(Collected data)
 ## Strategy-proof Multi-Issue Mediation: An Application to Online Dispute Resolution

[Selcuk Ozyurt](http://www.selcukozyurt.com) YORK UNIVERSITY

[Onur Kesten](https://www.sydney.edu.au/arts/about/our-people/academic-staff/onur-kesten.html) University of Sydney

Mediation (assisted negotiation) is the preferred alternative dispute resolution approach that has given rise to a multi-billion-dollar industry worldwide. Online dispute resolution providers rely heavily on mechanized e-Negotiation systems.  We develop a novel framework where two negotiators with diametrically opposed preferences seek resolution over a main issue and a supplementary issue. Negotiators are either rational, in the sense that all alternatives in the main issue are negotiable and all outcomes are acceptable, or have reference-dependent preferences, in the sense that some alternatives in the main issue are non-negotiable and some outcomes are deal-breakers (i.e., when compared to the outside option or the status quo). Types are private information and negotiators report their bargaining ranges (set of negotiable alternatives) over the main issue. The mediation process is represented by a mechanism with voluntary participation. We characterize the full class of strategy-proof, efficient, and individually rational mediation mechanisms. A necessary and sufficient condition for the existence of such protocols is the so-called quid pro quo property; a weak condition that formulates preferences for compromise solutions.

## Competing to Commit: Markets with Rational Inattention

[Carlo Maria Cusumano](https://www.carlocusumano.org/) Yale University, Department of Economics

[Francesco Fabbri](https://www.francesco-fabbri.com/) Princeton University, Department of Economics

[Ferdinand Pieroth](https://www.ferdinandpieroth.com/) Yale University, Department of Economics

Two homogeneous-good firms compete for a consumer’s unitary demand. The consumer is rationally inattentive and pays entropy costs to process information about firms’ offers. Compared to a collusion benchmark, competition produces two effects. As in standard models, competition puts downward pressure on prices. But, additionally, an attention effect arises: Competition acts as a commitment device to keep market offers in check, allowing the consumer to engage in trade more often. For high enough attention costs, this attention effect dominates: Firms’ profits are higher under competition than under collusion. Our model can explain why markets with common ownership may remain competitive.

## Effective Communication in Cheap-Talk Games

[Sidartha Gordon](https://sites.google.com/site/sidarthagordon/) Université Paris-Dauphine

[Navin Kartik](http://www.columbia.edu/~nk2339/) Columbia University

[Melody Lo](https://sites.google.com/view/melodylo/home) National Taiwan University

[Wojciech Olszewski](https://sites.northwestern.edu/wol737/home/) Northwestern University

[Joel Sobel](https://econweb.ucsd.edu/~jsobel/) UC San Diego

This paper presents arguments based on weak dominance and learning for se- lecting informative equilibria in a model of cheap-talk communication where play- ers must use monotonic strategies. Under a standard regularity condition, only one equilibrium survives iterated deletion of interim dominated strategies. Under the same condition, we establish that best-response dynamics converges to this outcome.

WORK TO COMPLETE |
Start at the first line and transcribe the data exactly through the last.

RESPONSE TO THIS TASK |
 ## Strategy-proof Multi-Issue Mediation: An Application to Online Dispute Resolution

[Selcuk Ozyurt](http://www.selcukozyurt.com) YORK UNIVERSITY

[Onur Kesten](https://www.sydney.edu.au/arts/about/our-people/academic-staff/onur-kesten.html) University of Sydney

Mediation (assisted negotiation) is the preferred alternative dispute resolution approach that has given rise to a multi-billion-dollar industry worldwide. Online dispute resolution providers rely heavily on mechanized e-Negotiation systems.  We develop a novel framework where two negotiators with diametrically opposed preferences seek resolution over a main issue and a supplementary issue. Negotiators are either rational, in the sense that all alternatives in the main issue are negotiable and all outcomes are acceptable, or have reference-dependent preferences, in the sense that some alternatives in the main issue are non-negotiable and some outcomes are deal-breakers (i.e., when compared to the outside option or the status quo). Types are private information and negotiators report their bargaining ranges (set of negotiable alternatives) over the main issue. The mediation process is represented by a mechanism with voluntary participation. We characterize the full class of strategy-proof, efficient, and individually rational mediation mechanisms. A necessary and sufficient condition for the existence of such protocols is the so-called quid pro quo property; a weak condition that formulates preferences for compromise solutions.

## Competing to Commit: Markets with Rational Inattention

[Carlo Maria Cusumano](https://www.carlocusumano.org/) Yale University, Department of Economics

[Francesco Fabbri](https://www.francesco-fabbri.com/) Princeton University, Department of Economics

[Ferdinand Pieroth](https://www.ferdinandpieroth.com/) Yale University, Department of Economics

Two homogeneous-good firms compete for a consumer’s unitary demand. The consumer is rationally inattentive and pays entropy costs to process information about firms’ offers. Compared to a collusion benchmark, competition produces two effects. As in standard models, competition puts downward pressure on prices. But, additionally, an attention effect arises: Competition acts as a commitment device to keep market offers in check, allowing the consumer to engage in trade more often. For high enough attention costs, this attention effect dominates: Firms’ profits are higher under competition than under collusion. Our model can explain why markets with common ownership may remain competitive.

## Effective Communication in Cheap-Talk Games

[Sidartha Gordon](https://sites.google.com/site/sidarthagordon/) Université Paris-Dauphine

[Navin Kartik](http://www.columbia.edu/~nk2339/) Columbia University

[Melody Lo](https://sites.google.com/view/melodylo/home) National Taiwan University

[Wojciech Olszewski](https://sites.northwestern.edu/wol737/home/) Northwestern University

[Joel Sobel](https://econweb.ucsd.edu/~jsobel/) UC San Diego

This paper presents arguments based on weak dominance and learning for se- lecting informative equilibria in a model of cheap-talk communication where play- ers must use monotonic strategies. Under a standard regularity condition, only one equilibrium survives iterated deletion of interim dominated strategies. Under the same condition, we establish that best-response dynamics converges to this outcome.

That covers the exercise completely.